Underbuild (shortfall) cost per unit.

required
co float or array-like of shape (n_samples,)

Overbuild (excess) cost per unit.

required
sample_weight array-like of shape (n_samples,)

Optional non-negative weights per interval. Passed to metrics that support sample_weight (CWSL, NSL, UD, HR@tau, FRS). Metrics that are currently unweighted in eb_metrics (e.g., wMAPE, MAE, RMSE, MAPE) are computed without weights.

None
tau float or array - like

Tolerance parameter for HR@tau. May be scalar or per-interval.

2.0

Returns:

Type Description
DataFrame

DataFrame indexed by model name with columns: ["CWSL", "NSL", "UD", "wMAPE", "HR@tau", "FRS", "MAE", "RMSE", "MAPE"].

Raises:

Type Description
ValueError

If y_true is not 1D, if forecasts is empty, or if any forecast length is incompatible with y_true.

select_model_by_cwsl(models, X_train, y_train, X_val, y_val, *, cu, co, sample_weight_val=None)
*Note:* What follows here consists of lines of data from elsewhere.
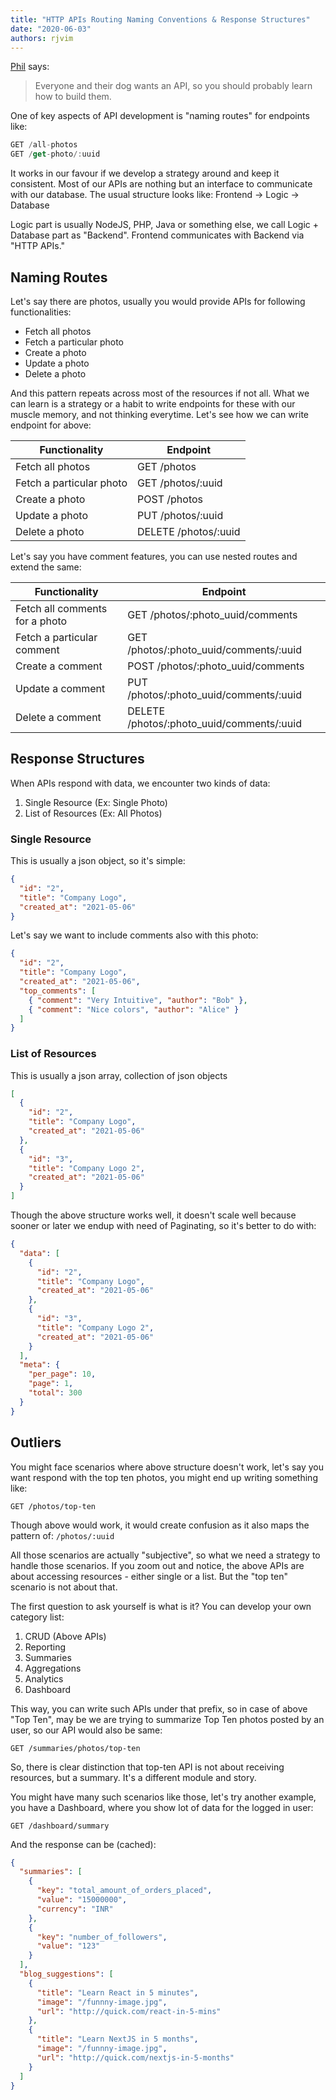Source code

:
 ```yaml
---
title: "HTTP APIs Routing Naming Conventions & Response Structures"
date: "2020-06-03"
authors: rjvim
---
```


[Phil](https://apisyouwonthate.com/books/build-apis-you-wont-hate) says:

> Everyone and their dog wants an API, so you should probably learn how to build them.

<!-- truncate -->

One of key aspects of API development is "naming routes" for endpoints like:

```js
GET /all-photos
GET /get-photo/:uuid
```

It works in our favour if we develop a strategy around and keep it consistent. Most of our APIs are nothing but an interface to communicate with our database. The usual structure looks like: Frontend -> Logic -> Database

Logic part is usually NodeJS, PHP, Java or something else, we call Logic + Database part as "Backend". Frontend communicates with Backend via "HTTP APIs."

## Naming Routes

Let's say there are photos, usually you would provide APIs for following functionalities:

- Fetch all photos
- Fetch a particular photo
- Create a photo
- Update a photo
- Delete a photo

And this pattern repeats across most of the resources if not all. What we can learn is a strategy or a habit to write endpoints for these with our muscle memory, and not thinking everytime. Let's see how we can write endpoint for above:

| Functionality            | Endpoint             |
| ------------------------ | -------------------- |
| Fetch all photos         | GET /photos          |
| Fetch a particular photo | GET /photos/:uuid    |
| Create a photo           | POST /photos         |
| Update a photo           | PUT /photos/:uuid    |
| Delete a photo           | DELETE /photos/:uuid |

Let's say you have comment features, you can use nested routes and extend the same:

| Functionality                  | Endpoint                                  |
| ------------------------------ | ----------------------------------------- |
| Fetch all comments for a photo | GET /photos/:photo_uuid/comments          |
| Fetch a particular comment     | GET /photos/:photo_uuid/comments/:uuid    |
| Create a comment               | POST /photos/:photo_uuid/comments         |
| Update a comment               | PUT /photos/:photo_uuid/comments/:uuid    |
| Delete a comment               | DELETE /photos/:photo_uuid/comments/:uuid |

## Response Structures

When APIs respond with data, we encounter two kinds of data:

1. Single Resource (Ex: Single Photo)
2. List of Resources (Ex: All Photos)

### Single Resource

This is usually a json object, so it's simple:

```json
{
  "id": "2",
  "title": "Company Logo",
  "created_at": "2021-05-06"
}
```

Let's say we want to include comments also with this photo:

```json
{
  "id": "2",
  "title": "Company Logo",
  "created_at": "2021-05-06",
  "top_comments": [
    { "comment": "Very Intuitive", "author": "Bob" },
    { "comment": "Nice colors", "author": "Alice" }
  ]
}
```

### List of Resources

This is usually a json array, collection of json objects

```json
[
  {
    "id": "2",
    "title": "Company Logo",
    "created_at": "2021-05-06"
  },
  {
    "id": "3",
    "title": "Company Logo 2",
    "created_at": "2021-05-06"
  }
]
```

Though the above structure works well, it doesn't scale well because sooner or later we endup with need of Paginating, so it's better to do with:

```json
{
  "data": [
    {
      "id": "2",
      "title": "Company Logo",
      "created_at": "2021-05-06"
    },
    {
      "id": "3",
      "title": "Company Logo 2",
      "created_at": "2021-05-06"
    }
  ],
  "meta": {
    "per_page": 10,
    "page": 1,
    "total": 300
  }
}
```

## Outliers

You might face scenarios where above structure doesn't work, let's say you want respond with the top ten photos, you might end up writing something like:

```
GET /photos/top-ten
```

Though above would work, it would create confusion as it also maps the pattern of: `/photos/:uuid`

All those scenarios are actually "subjective", so what we need a strategy to handle those scenarios. If you zoom out and notice, the above APIs are about accessing resources - either single or a list. But the "top ten" scenario is not about that.

The first question to ask yourself is what is it? You can develop your own category list:

1. CRUD (Above APIs)
2. Reporting
3. Summaries
4. Aggregations
5. Analytics
6. Dashboard

This way, you can write such APIs under that prefix, so in case of above "Top Ten", may be we are trying to summarize Top Ten photos posted by an user, so our API would also be same:

```
GET /summaries/photos/top-ten
```

So, there is clear distinction that top-ten API is not about receiving resources, but a summary. It's a different module and story.

You might have many such scenarios like those, let's try another example, you have a Dashboard, where you show lot of data for the logged in user:

```
GET /dashboard/summary
```

And the response can be (cached):

```json
{
  "summaries": [
    {
      "key": "total_amount_of_orders_placed",
      "value": "15000000",
      "currency": "INR"
    },
    {
      "key": "number_of_followers",
      "value": "123"
    }
  ],
  "blog_suggestions": [
    {
      "title": "Learn React in 5 minutes",
      "image": "/funnny-image.jpg",
      "url": "http://quick.com/react-in-5-mins"
    },
    {
      "title": "Learn NextJS in 5 months",
      "image": "/funnny-image.jpg",
      "url": "http://quick.com/nextjs-in-5-months"
    }
  ]
}
```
Fit multiple models, then select the best by validation CWSL.

Each estimator is fit on (X_train, y_train) using its native objective (typically MSE/RMSE), then evaluated on the validation set via CWSL:

\[ \text{CWSL} = \mathrm{cwsl}(y_{\mathrm{val}}, \hat{y}_{\mathrm{val}}; c_u, c_o) \]

The model with the lowest CWSL is returned, along with a compact results table.

Parameters:

Name Type Description Default
models dict[str, Any]

Mapping from model name to an unfitted estimator implementing:

  • fit(X, y)
  • predict(X)
required
X_train

Training data used to fit each model.

required
y_train

Training data used to fit each model.

required
X_val

Validation data used only for evaluation.

required
y_val

Validation data used only for evaluation.

required
cu float

Underbuild (shortfall) cost per unit for CWSL.

required
co float

Overbuild (excess) cost per unit for CWSL.

required
sample_weight_val array - like or None

Optional per-interval weights for the validation set, passed to CWSL.

None

Returns:

Name Type Description
best_name str

Name of the model with the lowest CWSL on the validation set.

best_model Any

Fitted estimator corresponding to best_name.

results DataFrame

DataFrame indexed by model name with columns ["CWSL", "RMSE", "wMAPE"].

Raises:

Type Description
ValueError

If no models are evaluated.

Notes
  • RMSE and wMAPE are computed unweighted (consistent with current eb_metrics behavior).
  • This function is intentionally simple and does not handle time-series splitting; callers should ensure the split is appropriate.

select_model_by_cwsl_cv(models, X, y, *, cu, co, cv=5, sample_weight=None)

Select a model by cross-validated CWSL and refit on the full dataset.

This is a simple K-fold cross-validation loop:

  1. Split indices into cv folds.
  2. For each model and fold:
  3. fit on (cv - 1) folds
  4. evaluate on the held-out fold using CWSL, RMSE, and wMAPE
  5. Aggregate metrics across folds for each model.
  6. Choose the model with the lowest mean CWSL.
  7. Refit the chosen model once on all data (X, y).

Parameters:

Name Type Description Default
models dict[str, Any]

Mapping from model name to an unfitted estimator implementing fit and predict.

required
X array-like of shape (n_samples, n_features)

Feature matrix.

required
y array-like of shape (n_samples,)

Target vector.

required
cu float

Underbuild (shortfall) cost per unit for CWSL.

required
co float

Overbuild (excess) cost per unit for CWSL.

required
cv int

Number of folds. Must be >= 2.

5
sample_weight numpy.ndarray of shape (n_samples,)

Optional per-sample weights used only for CWSL metric calculation. RMSE and wMAPE remain unweighted.

None

Returns:

Name Type Description
best_name str

Model name with the lowest mean CWSL across folds.

best_model Any

The chosen estimator refit on all data.

results DataFrame

DataFrame indexed by model name with columns:

  • CWSL_mean, CWSL_std
  • RMSE_mean, RMSE_std
  • wMAPE_mean, wMAPE_std
  • n_folds

Raises:

Type Description
ValueError

If X/y dimensions mismatch, cv < 2, sample_weight length mismatch, or no models are evaluated.

Notes

This function uses a naive split of indices into contiguous folds via numpy.array_split. For time-series problems, callers should prefer time-aware splitting outside this helper.